= Beginning of Section =
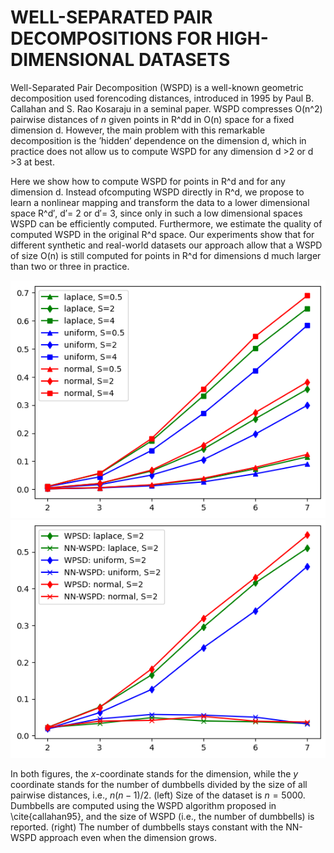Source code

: # WELL-SEPARATED PAIR  DECOMPOSITIONS FOR HIGH-DIMENSIONAL DATASETS
Well-Separated Pair Decomposition (WSPD) is a well-known geometric decomposition used forencoding distances,  introduced in 1995 by Paul B. Callahan and S. Rao Kosaraju in a seminal paper.  WSPD compresses O(n^2) pairwise distances of $n$ given points in R^dd in O(n) space for a fixed dimension d. However, the main problem with this remarkable decomposition is the ’hidden’ dependence on the dimension d, which in practice does not allow us to compute WSPD for any dimension d >2 or d >3 at best. 

Here we show how to compute WSPD for points in R^d and for any dimension d. Instead ofcomputing WSPD directly in R^d, we propose to learn a nonlinear mapping and transform the data to a lower dimensional space R^d′, d′= 2 or d′= 3, since only in such a low dimensional spaces WSPD can be efficiently computed. Furthermore, we estimate the quality of computed WSPD in the original R^d space. Our experiments show that for different synthetic and real-world datasets our approach allow that a WSPD of size O(n) is still computed for points in R^d for dimensions d much larger than two or three in practice.

![fdsaf fd af asfd saalt text](https://github.com/dmatijev/high_dim_wspd/blob/main/wspd_dumbells.png?raw=true)
![alt text](https://github.com/dmatijev/high_dim_wspd/blob/main/wspd_vs_nnwspd.png?raw=true)

In both figures, the $x$-coordinate stands for the dimension, while the $y$ coordinate stands for the number of dumbbells divided by the size of all pairwise distances, i.e., $n(n-1)/2$. (left) Size of the dataset is $n = 5000$. Dumbbells 
  are computed using the WSPD algorithm proposed in \cite{callahan95}, and the 
  size of WSPD (i.e., the number of dumbbells) is reported. 
  (right) The number of dumbbells stays constant with the NN-WSPD approach even when the dimension grows.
= End of Section =
● Required work
From the data above, reproduce word for word the lines running from the line with "In both figures, the" to the line with "are computed using", ends included.

● Response to the task
In both figures, the $x$-coordinate stands for the dimension, while the $y$ coordinate stands for the number of dumbbells divided by the size of all pairwise distances, i.e., $n(n-1)/2$. (left) Size of the dataset is $n = 5000$. Dumbbells 
  are computed using the WSPD algorithm proposed in \cite{callahan95}, and the 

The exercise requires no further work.